(Exercise data):
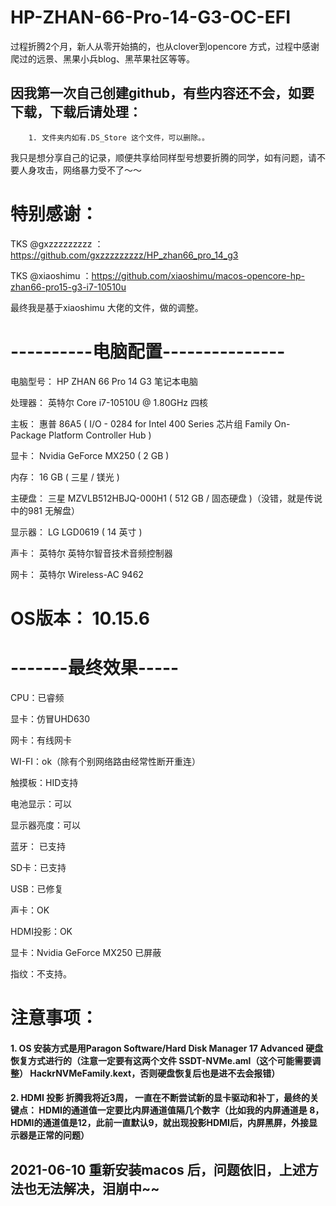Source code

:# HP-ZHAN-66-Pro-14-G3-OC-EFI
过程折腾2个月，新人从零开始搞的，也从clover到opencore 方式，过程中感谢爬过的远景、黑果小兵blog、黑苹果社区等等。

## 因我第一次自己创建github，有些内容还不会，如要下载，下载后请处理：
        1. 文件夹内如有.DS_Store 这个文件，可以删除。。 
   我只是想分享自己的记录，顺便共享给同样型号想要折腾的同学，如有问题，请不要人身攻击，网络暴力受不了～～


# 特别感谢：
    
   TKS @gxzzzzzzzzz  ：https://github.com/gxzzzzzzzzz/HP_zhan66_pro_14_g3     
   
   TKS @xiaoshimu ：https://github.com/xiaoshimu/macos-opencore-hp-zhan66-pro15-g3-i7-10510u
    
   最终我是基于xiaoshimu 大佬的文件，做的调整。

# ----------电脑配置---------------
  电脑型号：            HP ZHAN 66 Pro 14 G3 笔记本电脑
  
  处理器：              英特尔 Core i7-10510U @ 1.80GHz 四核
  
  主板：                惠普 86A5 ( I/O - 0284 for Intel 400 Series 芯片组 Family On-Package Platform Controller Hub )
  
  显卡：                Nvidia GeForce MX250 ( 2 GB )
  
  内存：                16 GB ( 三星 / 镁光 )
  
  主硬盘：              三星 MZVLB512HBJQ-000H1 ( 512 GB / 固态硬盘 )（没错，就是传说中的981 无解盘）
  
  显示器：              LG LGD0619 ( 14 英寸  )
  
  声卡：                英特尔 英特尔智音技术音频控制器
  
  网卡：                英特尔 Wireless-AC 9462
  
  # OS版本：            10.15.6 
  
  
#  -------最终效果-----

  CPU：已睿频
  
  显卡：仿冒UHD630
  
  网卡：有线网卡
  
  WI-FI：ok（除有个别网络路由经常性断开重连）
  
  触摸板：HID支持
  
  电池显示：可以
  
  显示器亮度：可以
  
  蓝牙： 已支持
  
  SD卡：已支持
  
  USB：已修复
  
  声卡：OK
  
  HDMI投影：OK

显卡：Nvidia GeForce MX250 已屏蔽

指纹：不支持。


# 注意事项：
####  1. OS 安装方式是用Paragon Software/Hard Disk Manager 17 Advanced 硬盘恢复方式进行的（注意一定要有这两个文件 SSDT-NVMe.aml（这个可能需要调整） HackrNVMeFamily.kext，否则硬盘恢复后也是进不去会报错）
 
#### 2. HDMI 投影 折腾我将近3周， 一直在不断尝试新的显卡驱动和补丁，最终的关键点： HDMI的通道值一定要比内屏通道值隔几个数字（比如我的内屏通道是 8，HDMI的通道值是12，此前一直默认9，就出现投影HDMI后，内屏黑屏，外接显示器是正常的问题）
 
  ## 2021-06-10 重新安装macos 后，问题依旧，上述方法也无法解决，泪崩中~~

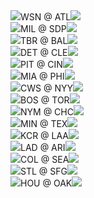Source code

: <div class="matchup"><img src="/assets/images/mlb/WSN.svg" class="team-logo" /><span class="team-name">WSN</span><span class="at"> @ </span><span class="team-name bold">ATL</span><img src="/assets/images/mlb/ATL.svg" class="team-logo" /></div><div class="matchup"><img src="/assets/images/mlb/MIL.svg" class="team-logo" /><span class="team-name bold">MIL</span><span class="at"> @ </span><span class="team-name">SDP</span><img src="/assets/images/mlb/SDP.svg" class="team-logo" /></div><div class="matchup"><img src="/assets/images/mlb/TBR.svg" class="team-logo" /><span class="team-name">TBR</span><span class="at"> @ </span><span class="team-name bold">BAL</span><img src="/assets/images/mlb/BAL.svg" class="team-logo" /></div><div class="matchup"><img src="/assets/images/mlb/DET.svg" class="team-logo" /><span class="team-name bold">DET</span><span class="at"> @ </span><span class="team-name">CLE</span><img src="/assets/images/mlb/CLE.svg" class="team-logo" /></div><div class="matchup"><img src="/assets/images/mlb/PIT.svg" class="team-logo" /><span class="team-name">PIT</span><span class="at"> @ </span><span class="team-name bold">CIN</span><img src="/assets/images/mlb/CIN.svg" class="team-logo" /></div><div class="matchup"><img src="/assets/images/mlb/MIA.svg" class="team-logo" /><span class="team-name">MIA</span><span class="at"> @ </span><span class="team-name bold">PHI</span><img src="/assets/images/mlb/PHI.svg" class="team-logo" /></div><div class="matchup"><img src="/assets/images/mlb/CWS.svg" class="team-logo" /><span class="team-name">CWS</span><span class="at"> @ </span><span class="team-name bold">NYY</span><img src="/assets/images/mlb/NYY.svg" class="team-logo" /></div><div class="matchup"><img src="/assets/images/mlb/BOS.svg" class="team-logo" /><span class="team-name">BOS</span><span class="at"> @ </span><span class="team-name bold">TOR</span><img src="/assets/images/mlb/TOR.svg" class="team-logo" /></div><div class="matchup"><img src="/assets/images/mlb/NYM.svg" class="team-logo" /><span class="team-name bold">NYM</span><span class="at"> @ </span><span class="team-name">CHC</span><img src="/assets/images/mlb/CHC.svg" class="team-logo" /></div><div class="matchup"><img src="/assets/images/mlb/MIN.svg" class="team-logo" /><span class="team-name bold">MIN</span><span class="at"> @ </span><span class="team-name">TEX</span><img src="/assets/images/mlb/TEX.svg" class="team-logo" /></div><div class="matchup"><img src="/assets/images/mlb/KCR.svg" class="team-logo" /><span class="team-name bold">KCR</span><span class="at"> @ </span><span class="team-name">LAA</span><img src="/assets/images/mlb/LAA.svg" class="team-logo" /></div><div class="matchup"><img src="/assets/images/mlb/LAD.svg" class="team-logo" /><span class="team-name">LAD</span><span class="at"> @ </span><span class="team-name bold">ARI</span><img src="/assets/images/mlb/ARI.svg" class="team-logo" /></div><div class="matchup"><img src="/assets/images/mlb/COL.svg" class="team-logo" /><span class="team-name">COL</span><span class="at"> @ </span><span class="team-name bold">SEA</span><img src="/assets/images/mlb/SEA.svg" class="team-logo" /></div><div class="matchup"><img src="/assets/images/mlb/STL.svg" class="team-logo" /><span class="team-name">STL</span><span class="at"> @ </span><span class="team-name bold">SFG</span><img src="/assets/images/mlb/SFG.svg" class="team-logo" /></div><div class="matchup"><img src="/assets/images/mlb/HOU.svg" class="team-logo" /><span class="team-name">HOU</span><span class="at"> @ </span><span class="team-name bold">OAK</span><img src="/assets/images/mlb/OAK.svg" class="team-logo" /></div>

(What you are asked to do): Reproduce all of the entries word for word, skipping any pictures they hold.

(Answer area):
Source code

:# HP-ZHAN-66-Pro-14-G3-OC-EFI
过程折腾2个月，新人从零开始搞的，也从clover到opencore 方式，过程中感谢爬过的远景、黑果小兵blog、黑苹果社区等等。

## 因我第一次自己创建github，有些内容还不会，如要下载，下载后请处理：
        1. 文件夹内如有.DS_Store 这个文件，可以删除。。 
   我只是想分享自己的记录，顺便共享给同样型号想要折腾的同学，如有问题，请不要人身攻击，网络暴力受不了～～


# 特别感谢：
    
   TKS @gxzzzzzzzzz  ：https://github.com/gxzzzzzzzzz/HP_zhan66_pro_14_g3     
   
   TKS @xiaoshimu ：https://github.com/xiaoshimu/macos-opencore-hp-zhan66-pro15-g3-i7-10510u
    
   最终我是基于xiaoshimu 大佬的文件，做的调整。

# ----------电脑配置---------------
  电脑型号：            HP ZHAN 66 Pro 14 G3 笔记本电脑
  
  处理器：              英特尔 Core i7-10510U @ 1.80GHz 四核
  
  主板：                惠普 86A5 ( I/O - 0284 for Intel 400 Series 芯片组 Family On-Package Platform Controller Hub )
  
  显卡：                Nvidia GeForce MX250 ( 2 GB )
  
  内存：                16 GB ( 三星 / 镁光 )
  
  主硬盘：              三星 MZVLB512HBJQ-000H1 ( 512 GB / 固态硬盘 )（没错，就是传说中的981 无解盘）
  
  显示器：              LG LGD0619 ( 14 英寸  )
  
  声卡：                英特尔 英特尔智音技术音频控制器
  
  网卡：                英特尔 Wireless-AC 9462
  
  # OS版本：            10.15.6 
  
  
#  -------最终效果-----

  CPU：已睿频
  
  显卡：仿冒UHD630
  
  网卡：有线网卡
  
  WI-FI：ok（除有个别网络路由经常性断开重连）
  
  触摸板：HID支持
  
  电池显示：可以
  
  显示器亮度：可以
  
  蓝牙： 已支持
  
  SD卡：已支持
  
  USB：已修复
  
  声卡：OK
  
  HDMI投影：OK

显卡：Nvidia GeForce MX250 已屏蔽

指纹：不支持。


# 注意事项：
####  1. OS 安装方式是用Paragon Software/Hard Disk Manager 17 Advanced 硬盘恢复方式进行的（注意一定要有这两个文件 SSDT-NVMe.aml（这个可能需要调整） HackrNVMeFamily.kext，否则硬盘恢复后也是进不去会报错）
 
#### 2. HDMI 投影 折腾我将近3周， 一直在不断尝试新的显卡驱动和补丁，最终的关键点： HDMI的通道值一定要比内屏通道值隔几个数字（比如我的内屏通道是 8，HDMI的通道值是12，此前一直默认9，就出现投影HDMI后，内屏黑屏，外接显示器是正常的问题）
 
  ## 2021-06-10 重新安装macos 后，问题依旧，上述方法也无法解决，泪崩中~~

Source code

: <div class="matchup"><img src="/assets/images/mlb/WSN.svg" class="team-logo" /><span class="team-name">WSN</span><span class="at"> @ </span><span class="team-name bold">ATL</span><img src="/assets/images/mlb/ATL.svg" class="team-logo" /></div><div class="matchup"><img src="/assets/images/mlb/MIL.svg" class="team-logo" /><span class="team-name bold">MIL</span><span class="at"> @ </span><span class="team-name">SDP</span><img src="/assets/images/mlb/SDP.svg" class="team-logo" /></div><div class="matchup"><img src="/assets/images/mlb/TBR.svg" class="team-logo" /><span class="team-name">TBR</span><span class="at"> @ </span><span class="team-name bold">BAL</span><img src="/assets/images/mlb/BAL.svg" class="team-logo" /></div><div class="matchup"><img src="/assets/images/mlb/DET.svg" class="team-logo" /><span class="team-name bold">DET</span><span class="at"> @ </span><span class="team-name">CLE</span><img src="/assets/images/mlb/CLE.svg" class="team-logo" /></div><div class="matchup"><img src="/assets/images/mlb/PIT.svg" class="team-logo" /><span class="team-name">PIT</span><span class="at"> @ </span><span class="team-name bold">CIN</span><img src="/assets/images/mlb/CIN.svg" class="team-logo" /></div><div class="matchup"><img src="/assets/images/mlb/MIA.svg" class="team-logo" /><span class="team-name">MIA</span><span class="at"> @ </span><span class="team-name bold">PHI</span><img src="/assets/images/mlb/PHI.svg" class="team-logo" /></div><div class="matchup"><img src="/assets/images/mlb/CWS.svg" class="team-logo" /><span class="team-name">CWS</span><span class="at"> @ </span><span class="team-name bold">NYY</span><img src="/assets/images/mlb/NYY.svg" class="team-logo" /></div><div class="matchup"><img src="/assets/images/mlb/BOS.svg" class="team-logo" /><span class="team-name">BOS</span><span class="at"> @ </span><span class="team-name bold">TOR</span><img src="/assets/images/mlb/TOR.svg" class="team-logo" /></div><div class="matchup"><img src="/assets/images/mlb/NYM.svg" class="team-logo" /><span class="team-name bold">NYM</span><span class="at"> @ </span><span class="team-name">CHC</span><img src="/assets/images/mlb/CHC.svg" class="team-logo" /></div><div class="matchup"><img src="/assets/images/mlb/MIN.svg" class="team-logo" /><span class="team-name bold">MIN</span><span class="at"> @ </span><span class="team-name">TEX</span><img src="/assets/images/mlb/TEX.svg" class="team-logo" /></div><div class="matchup"><img src="/assets/images/mlb/KCR.svg" class="team-logo" /><span class="team-name bold">KCR</span><span class="at"> @ </span><span class="team-name">LAA</span><img src="/assets/images/mlb/LAA.svg" class="team-logo" /></div><div class="matchup"><img src="/assets/images/mlb/LAD.svg" class="team-logo" /><span class="team-name">LAD</span><span class="at"> @ </span><span class="team-name bold">ARI</span><img src="/assets/images/mlb/ARI.svg" class="team-logo" /></div><div class="matchup"><img src="/assets/images/mlb/COL.svg" class="team-logo" /><span class="team-name">COL</span><span class="at"> @ </span><span class="team-name bold">SEA</span><img src="/assets/images/mlb/SEA.svg" class="team-logo" /></div><div class="matchup"><img src="/assets/images/mlb/STL.svg" class="team-logo" /><span class="team-name">STL</span><span class="at"> @ </span><span class="team-name bold">SFG</span><img src="/assets/images/mlb/SFG.svg" class="team-logo" /></div><div class="matchup"><img src="/assets/images/mlb/HOU.svg" class="team-logo" /><span class="team-name">HOU</span><span class="at"> @ </span><span class="team-name bold">OAK</span><img src="/assets/images/mlb/OAK.svg" class="team-logo" /></div>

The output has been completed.